Your task: When you reach the line containing "- [UserDepositRequest](docs/UserDepositRequest.md)" in the entries below, start writing out each line exactly, and stop after the line containing "- [Withdrawal](docs/Withdrawal.md)".

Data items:
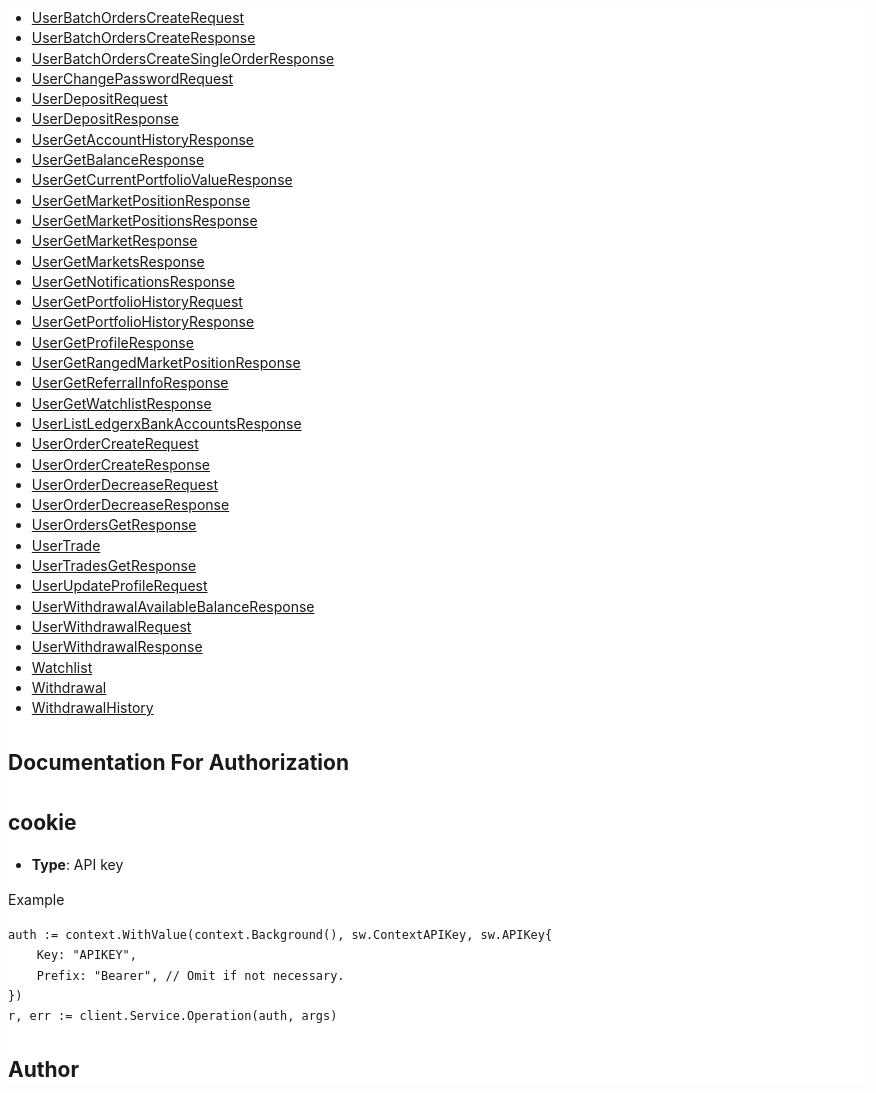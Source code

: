  - [UserBatchOrdersCreateRequest](docs/UserBatchOrdersCreateRequest.md)
 - [UserBatchOrdersCreateResponse](docs/UserBatchOrdersCreateResponse.md)
 - [UserBatchOrdersCreateSingleOrderResponse](docs/UserBatchOrdersCreateSingleOrderResponse.md)
 - [UserChangePasswordRequest](docs/UserChangePasswordRequest.md)
 - [UserDepositRequest](docs/UserDepositRequest.md)
 - [UserDepositResponse](docs/UserDepositResponse.md)
 - [UserGetAccountHistoryResponse](docs/UserGetAccountHistoryResponse.md)
 - [UserGetBalanceResponse](docs/UserGetBalanceResponse.md)
 - [UserGetCurrentPortfolioValueResponse](docs/UserGetCurrentPortfolioValueResponse.md)
 - [UserGetMarketPositionResponse](docs/UserGetMarketPositionResponse.md)
 - [UserGetMarketPositionsResponse](docs/UserGetMarketPositionsResponse.md)
 - [UserGetMarketResponse](docs/UserGetMarketResponse.md)
 - [UserGetMarketsResponse](docs/UserGetMarketsResponse.md)
 - [UserGetNotificationsResponse](docs/UserGetNotificationsResponse.md)
 - [UserGetPortfolioHistoryRequest](docs/UserGetPortfolioHistoryRequest.md)
 - [UserGetPortfolioHistoryResponse](docs/UserGetPortfolioHistoryResponse.md)
 - [UserGetProfileResponse](docs/UserGetProfileResponse.md)
 - [UserGetRangedMarketPositionResponse](docs/UserGetRangedMarketPositionResponse.md)
 - [UserGetReferralInfoResponse](docs/UserGetReferralInfoResponse.md)
 - [UserGetWatchlistResponse](docs/UserGetWatchlistResponse.md)
 - [UserListLedgerxBankAccountsResponse](docs/UserListLedgerxBankAccountsResponse.md)
 - [UserOrderCreateRequest](docs/UserOrderCreateRequest.md)
 - [UserOrderCreateResponse](docs/UserOrderCreateResponse.md)
 - [UserOrderDecreaseRequest](docs/UserOrderDecreaseRequest.md)
 - [UserOrderDecreaseResponse](docs/UserOrderDecreaseResponse.md)
 - [UserOrdersGetResponse](docs/UserOrdersGetResponse.md)
 - [UserTrade](docs/UserTrade.md)
 - [UserTradesGetResponse](docs/UserTradesGetResponse.md)
 - [UserUpdateProfileRequest](docs/UserUpdateProfileRequest.md)
 - [UserWithdrawalAvailableBalanceResponse](docs/UserWithdrawalAvailableBalanceResponse.md)
 - [UserWithdrawalRequest](docs/UserWithdrawalRequest.md)
 - [UserWithdrawalResponse](docs/UserWithdrawalResponse.md)
 - [Watchlist](docs/Watchlist.md)
 - [Withdrawal](docs/Withdrawal.md)
 - [WithdrawalHistory](docs/WithdrawalHistory.md)

## Documentation For Authorization

## cookie
- **Type**: API key 

Example
```golang
auth := context.WithValue(context.Background(), sw.ContextAPIKey, sw.APIKey{
	Key: "APIKEY",
	Prefix: "Bearer", // Omit if not necessary.
})
r, err := client.Service.Operation(auth, args)
```

## Author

Task output:
 - [UserDepositRequest](docs/UserDepositRequest.md)
 - [UserDepositResponse](docs/UserDepositResponse.md)
 - [UserGetAccountHistoryResponse](docs/UserGetAccountHistoryResponse.md)
 - [UserGetBalanceResponse](docs/UserGetBalanceResponse.md)
 - [UserGetCurrentPortfolioValueResponse](docs/UserGetCurrentPortfolioValueResponse.md)
 - [UserGetMarketPositionResponse](docs/UserGetMarketPositionResponse.md)
 - [UserGetMarketPositionsResponse](docs/UserGetMarketPositionsResponse.md)
 - [UserGetMarketResponse](docs/UserGetMarketResponse.md)
 - [UserGetMarketsResponse](docs/UserGetMarketsResponse.md)
 - [UserGetNotificationsResponse](docs/UserGetNotificationsResponse.md)
 - [UserGetPortfolioHistoryRequest](docs/UserGetPortfolioHistoryRequest.md)
 - [UserGetPortfolioHistoryResponse](docs/UserGetPortfolioHistoryResponse.md)
 - [UserGetProfileResponse](docs/UserGetProfileResponse.md)
 - [UserGetRangedMarketPositionResponse](docs/UserGetRangedMarketPositionResponse.md)
 - [UserGetReferralInfoResponse](docs/UserGetReferralInfoResponse.md)
 - [UserGetWatchlistResponse](docs/UserGetWatchlistResponse.md)
 - [UserListLedgerxBankAccountsResponse](docs/UserListLedgerxBankAccountsResponse.md)
 - [UserOrderCreateRequest](docs/UserOrderCreateRequest.md)
 - [UserOrderCreateResponse](docs/UserOrderCreateResponse.md)
 - [UserOrderDecreaseRequest](docs/UserOrderDecreaseRequest.md)
 - [UserOrderDecreaseResponse](docs/UserOrderDecreaseResponse.md)
 - [UserOrdersGetResponse](docs/UserOrdersGetResponse.md)
 - [UserTrade](docs/UserTrade.md)
 - [UserTradesGetResponse](docs/UserTradesGetResponse.md)
 - [UserUpdateProfileRequest](docs/UserUpdateProfileRequest.md)
 - [UserWithdrawalAvailableBalanceResponse](docs/UserWithdrawalAvailableBalanceResponse.md)
 - [UserWithdrawalRequest](docs/UserWithdrawalRequest.md)
 - [UserWithdrawalResponse](docs/UserWithdrawalResponse.md)
 - [Watchlist](docs/Watchlist.md)
 - [Withdrawal](docs/Withdrawal.md)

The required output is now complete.